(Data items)
_ _ _ _ _
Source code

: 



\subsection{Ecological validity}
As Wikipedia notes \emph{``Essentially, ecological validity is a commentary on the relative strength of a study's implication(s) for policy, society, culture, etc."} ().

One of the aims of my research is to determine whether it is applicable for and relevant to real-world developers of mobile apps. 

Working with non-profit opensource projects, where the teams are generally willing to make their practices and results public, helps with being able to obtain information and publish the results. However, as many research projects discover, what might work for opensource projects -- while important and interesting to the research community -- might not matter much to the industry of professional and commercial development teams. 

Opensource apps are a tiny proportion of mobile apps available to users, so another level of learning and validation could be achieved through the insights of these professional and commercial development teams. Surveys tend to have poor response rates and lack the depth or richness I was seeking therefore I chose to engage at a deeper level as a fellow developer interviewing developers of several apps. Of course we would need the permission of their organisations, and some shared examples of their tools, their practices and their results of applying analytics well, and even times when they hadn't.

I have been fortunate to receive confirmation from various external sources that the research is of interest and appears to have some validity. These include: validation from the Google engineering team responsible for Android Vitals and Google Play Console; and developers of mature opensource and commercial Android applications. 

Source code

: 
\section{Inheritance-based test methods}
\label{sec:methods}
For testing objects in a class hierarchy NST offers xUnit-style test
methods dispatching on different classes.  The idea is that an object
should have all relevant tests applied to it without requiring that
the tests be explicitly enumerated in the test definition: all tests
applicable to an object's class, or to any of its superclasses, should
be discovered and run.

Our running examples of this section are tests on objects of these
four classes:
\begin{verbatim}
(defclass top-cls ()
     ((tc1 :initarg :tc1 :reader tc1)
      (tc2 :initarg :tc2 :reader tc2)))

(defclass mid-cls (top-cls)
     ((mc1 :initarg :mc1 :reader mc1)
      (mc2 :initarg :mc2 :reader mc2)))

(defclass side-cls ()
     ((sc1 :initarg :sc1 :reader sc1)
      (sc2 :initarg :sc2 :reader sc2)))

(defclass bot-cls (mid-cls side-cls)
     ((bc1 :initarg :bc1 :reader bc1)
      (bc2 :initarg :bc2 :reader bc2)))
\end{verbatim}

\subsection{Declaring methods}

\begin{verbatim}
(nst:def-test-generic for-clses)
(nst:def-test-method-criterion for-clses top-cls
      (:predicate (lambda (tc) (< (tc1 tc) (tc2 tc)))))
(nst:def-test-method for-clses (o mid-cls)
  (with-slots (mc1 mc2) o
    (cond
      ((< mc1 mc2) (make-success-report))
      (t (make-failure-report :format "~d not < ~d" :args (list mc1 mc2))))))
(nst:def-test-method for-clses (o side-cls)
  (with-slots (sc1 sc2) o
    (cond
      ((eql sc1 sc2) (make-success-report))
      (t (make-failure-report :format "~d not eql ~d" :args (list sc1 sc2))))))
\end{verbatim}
_ _ _ _ _
--- What you are asked to do ---
Take the lines from the start of the records through the line holding "As Wikipedia notes", both included, and please print them exactly, with nothing else.

--- Answer to the problem ---
Source code

: 



\subsection{Ecological validity}
As Wikipedia notes \emph{``Essentially, ecological validity is a commentary on the relative strength of a study's implication(s) for policy, society, culture, etc."} ().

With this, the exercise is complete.